• [What is being asked]
Find the lines below that contain the string "types", count them, and give only the number.

• [Source material]
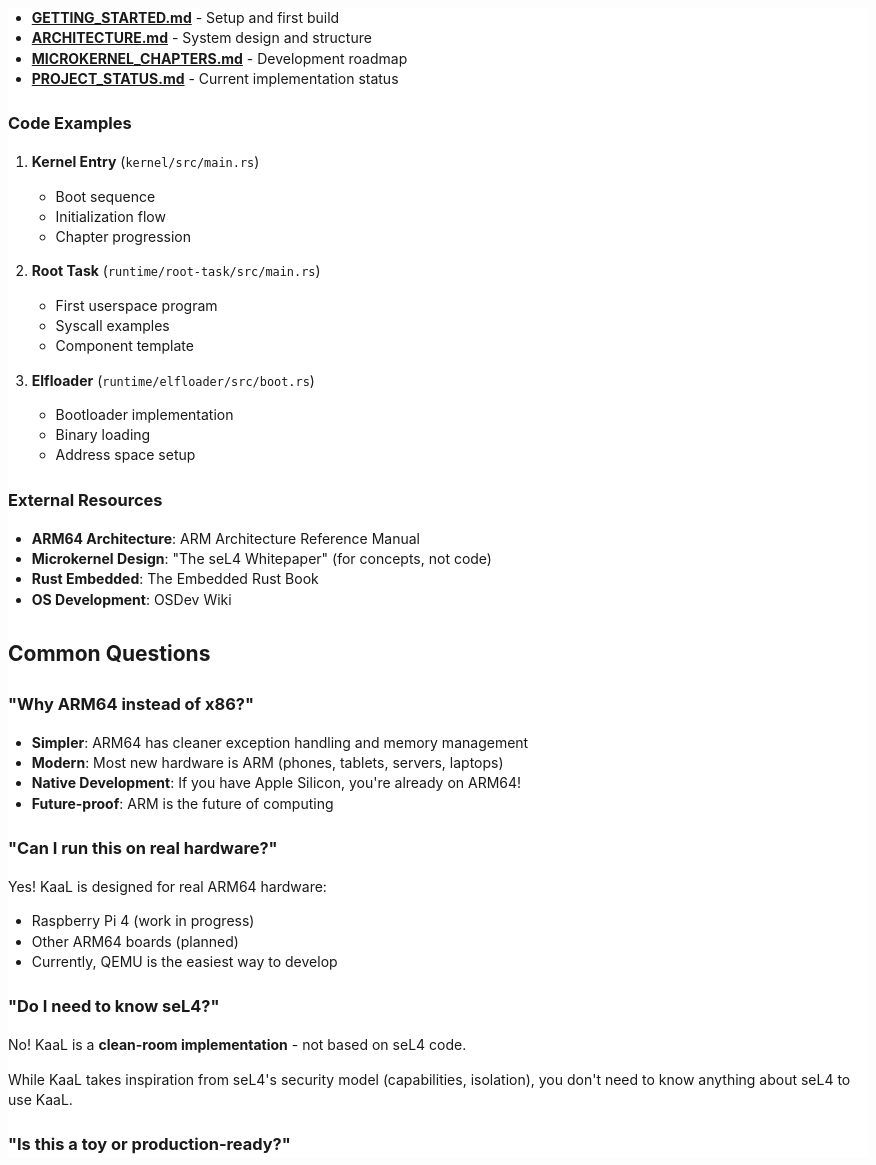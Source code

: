 - **[GETTING_STARTED.md](GETTING_STARTED.md)** - Setup and first build
- **[ARCHITECTURE.md](ARCHITECTURE.md)** - System design and structure
- **[MICROKERNEL_CHAPTERS.md](MICROKERNEL_CHAPTERS.md)** - Development roadmap
- **[PROJECT_STATUS.md](PROJECT_STATUS.md)** - Current implementation status

### Code Examples

1. **Kernel Entry** (`kernel/src/main.rs`)
   - Boot sequence
   - Initialization flow
   - Chapter progression

2. **Root Task** (`runtime/root-task/src/main.rs`)
   - First userspace program
   - Syscall examples
   - Component template

3. **Elfloader** (`runtime/elfloader/src/boot.rs`)
   - Bootloader implementation
   - Binary loading
   - Address space setup

### External Resources

- **ARM64 Architecture**: ARM Architecture Reference Manual
- **Microkernel Design**: "The seL4 Whitepaper" (for concepts, not code)
- **Rust Embedded**: The Embedded Rust Book
- **OS Development**: OSDev Wiki

## Common Questions

### "Why ARM64 instead of x86?"

- **Simpler**: ARM64 has cleaner exception handling and memory management
- **Modern**: Most new hardware is ARM (phones, tablets, servers, laptops)
- **Native Development**: If you have Apple Silicon, you're already on ARM64!
- **Future-proof**: ARM is the future of computing

### "Can I run this on real hardware?"

Yes! KaaL is designed for real ARM64 hardware:
- Raspberry Pi 4 (work in progress)
- Other ARM64 boards (planned)
- Currently, QEMU is the easiest way to develop

### "Do I need to know seL4?"

No! KaaL is a **clean-room implementation** - not based on seL4 code.

While KaaL takes inspiration from seL4's security model (capabilities, isolation), you don't need to know anything about seL4 to use KaaL.

### "Is this a toy or production-ready?"
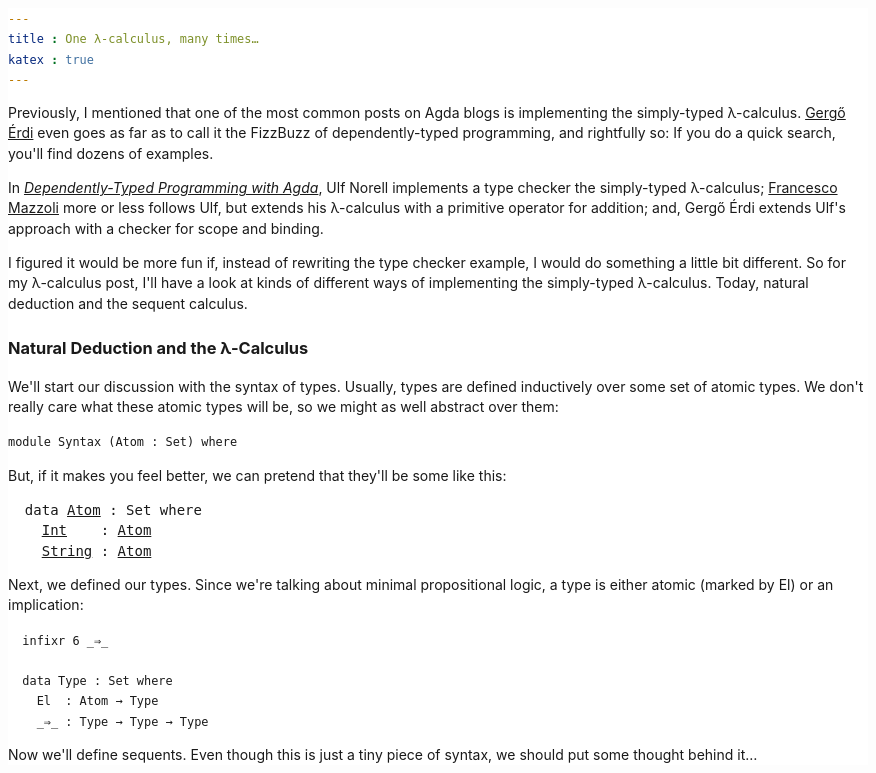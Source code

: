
 ```yaml
---
title : One λ-calculus, many times…
katex : true
---
```




Previously, I mentioned that one of the most common posts on Agda blogs is implementing the simply-typed λ-calculus. [Gergő Érdi][noshortcuts] even goes as far as to call it the FizzBuzz of dependently-typed programming, and rightfully so: If you do a quick search, you'll find dozens of examples.

In *[Dependently-Typed Programming with Agda][agdatutorial]*, Ulf Norell implements a type checker the simply-typed λ-calculus; [Francesco Mazzoli][byexample] more or less follows Ulf, but extends his λ-calculus with a primitive operator for addition; and, Gergő Érdi extends Ulf's approach with a checker for scope and binding.

I figured it would be more fun if, instead of rewriting the type checker example, I would do something a little bit different. So for my λ-calculus post, I'll have a look at kinds of different ways of implementing the simply-typed λ-calculus. Today, natural deduction and the sequent calculus.



### Natural Deduction and the λ-Calculus

We'll start our discussion with the syntax of types. Usually, types are defined inductively over some set of atomic types. We don't really care what these atomic types will be, so we might as well abstract over them:

```
module Syntax (Atom : Set) where
```

But, if it makes you feel better, we can pretend that they'll be some like this:

<pre class="Agda Spec">  <a name="511" class="Keyword">data</a><a name="515"> </a><a name="516" href="#289" class="Module">Atom</a><a name="521"> </a><a name="522" class="Symbol">:</a><a name="523"> </a><a name="524" class="PrimitiveType">Set</a><a name="527"> </a><a name="528" class="Keyword">where</a><a name="533"><br />    </a><a name="538" href="#538" class="InductiveConstructor">Int</a><a name="542">    </a><a name="543" class="Symbol">:</a><a name="544"> </a><a name="545" href="#516" class="Datatype">Atom</a><a name="550"><br />    </a><a name="555" href="#555" class="InductiveConstructor">String</a><a name="562"> </a><a name="563" class="Symbol">:</a><a name="564"> </a><a name="565" href="#516" class="Datatype">Atom</a></pre>

Next, we defined our types. Since we're talking about minimal propositional logic, a type is either atomic (marked by <a class="Agda InductiveConstructor">El</a>) or an implication:

```
  infixr 6 _⇒_

  data Type : Set where
    El  : Atom → Type
    _⇒_ : Type → Type → Type
```

Now we'll define sequents. Even though this is just a tiny piece of syntax, we should put some thought behind it…


[agdatutorial]: http://www.cse.chalmers.se/~ulfn/papers/afp08/tutorial.pdf
[noshortcuts]: https://gergo.erdi.hu/blog/2013-05-01-simply_typed_lambda_calculus_in_agda,_without_shortcuts/
[byexample]: http://mazzo.li/posts/Lambda.html
[barendregt]: http://journals.cambridge.org/action/displayAbstract?fromPage=online&aid=44279#
[^imports]: This is a good time to note that I'm not showing any of the import statements. If you wish to see them, they're there in the HTML source. However, it may be much easier to click the symbol that confuses you---that should take you directly to its definition in the standard library.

• [Answer area]
2